--- Task description ---
From the line containing "несколько потоков. Устройства" to the final line of the material below, copy each line exactly, including both endpoints, and leave out all other lines.

--- The data ---
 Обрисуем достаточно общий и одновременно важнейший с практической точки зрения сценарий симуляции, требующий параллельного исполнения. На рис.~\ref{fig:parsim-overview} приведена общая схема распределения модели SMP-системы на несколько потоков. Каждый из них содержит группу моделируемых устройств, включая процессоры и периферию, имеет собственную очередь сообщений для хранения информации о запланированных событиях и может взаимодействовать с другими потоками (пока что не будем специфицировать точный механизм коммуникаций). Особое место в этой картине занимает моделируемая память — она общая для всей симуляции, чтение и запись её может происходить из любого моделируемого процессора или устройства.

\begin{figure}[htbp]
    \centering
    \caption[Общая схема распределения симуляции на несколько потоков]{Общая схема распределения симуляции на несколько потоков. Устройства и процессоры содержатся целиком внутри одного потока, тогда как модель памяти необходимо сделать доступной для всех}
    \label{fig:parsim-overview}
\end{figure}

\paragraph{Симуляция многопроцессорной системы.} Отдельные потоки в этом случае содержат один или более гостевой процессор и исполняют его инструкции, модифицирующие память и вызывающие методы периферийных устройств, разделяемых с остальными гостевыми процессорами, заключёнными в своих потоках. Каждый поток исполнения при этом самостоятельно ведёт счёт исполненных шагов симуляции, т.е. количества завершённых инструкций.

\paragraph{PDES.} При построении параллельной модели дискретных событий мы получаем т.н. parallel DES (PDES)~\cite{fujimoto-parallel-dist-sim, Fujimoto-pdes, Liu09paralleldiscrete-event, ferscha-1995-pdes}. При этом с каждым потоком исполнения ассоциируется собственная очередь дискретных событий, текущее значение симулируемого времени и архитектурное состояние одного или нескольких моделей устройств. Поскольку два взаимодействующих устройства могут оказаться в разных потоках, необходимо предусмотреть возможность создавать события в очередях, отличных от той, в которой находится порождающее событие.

--- Your solution ---
    \caption[Общая схема распределения симуляции на несколько потоков]{Общая схема распределения симуляции на несколько потоков. Устройства и процессоры содержатся целиком внутри одного потока, тогда как модель памяти необходимо сделать доступной для всех}
    \label{fig:parsim-overview}
\end{figure}

\paragraph{Симуляция многопроцессорной системы.} Отдельные потоки в этом случае содержат один или более гостевой процессор и исполняют его инструкции, модифицирующие память и вызывающие методы периферийных устройств, разделяемых с остальными гостевыми процессорами, заключёнными в своих потоках. Каждый поток исполнения при этом самостоятельно ведёт счёт исполненных шагов симуляции, т.е. количества завершённых инструкций.

\paragraph{PDES.} При построении параллельной модели дискретных событий мы получаем т.н. parallel DES (PDES)~\cite{fujimoto-parallel-dist-sim, Fujimoto-pdes, Liu09paralleldiscrete-event, ferscha-1995-pdes}. При этом с каждым потоком исполнения ассоциируется собственная очередь дискретных событий, текущее значение симулируемого времени и архитектурное состояние одного или нескольких моделей устройств. Поскольку два взаимодействующих устройства могут оказаться в разных потоках, необходимо предусмотреть возможность создавать события в очередях, отличных от той, в которой находится порождающее событие.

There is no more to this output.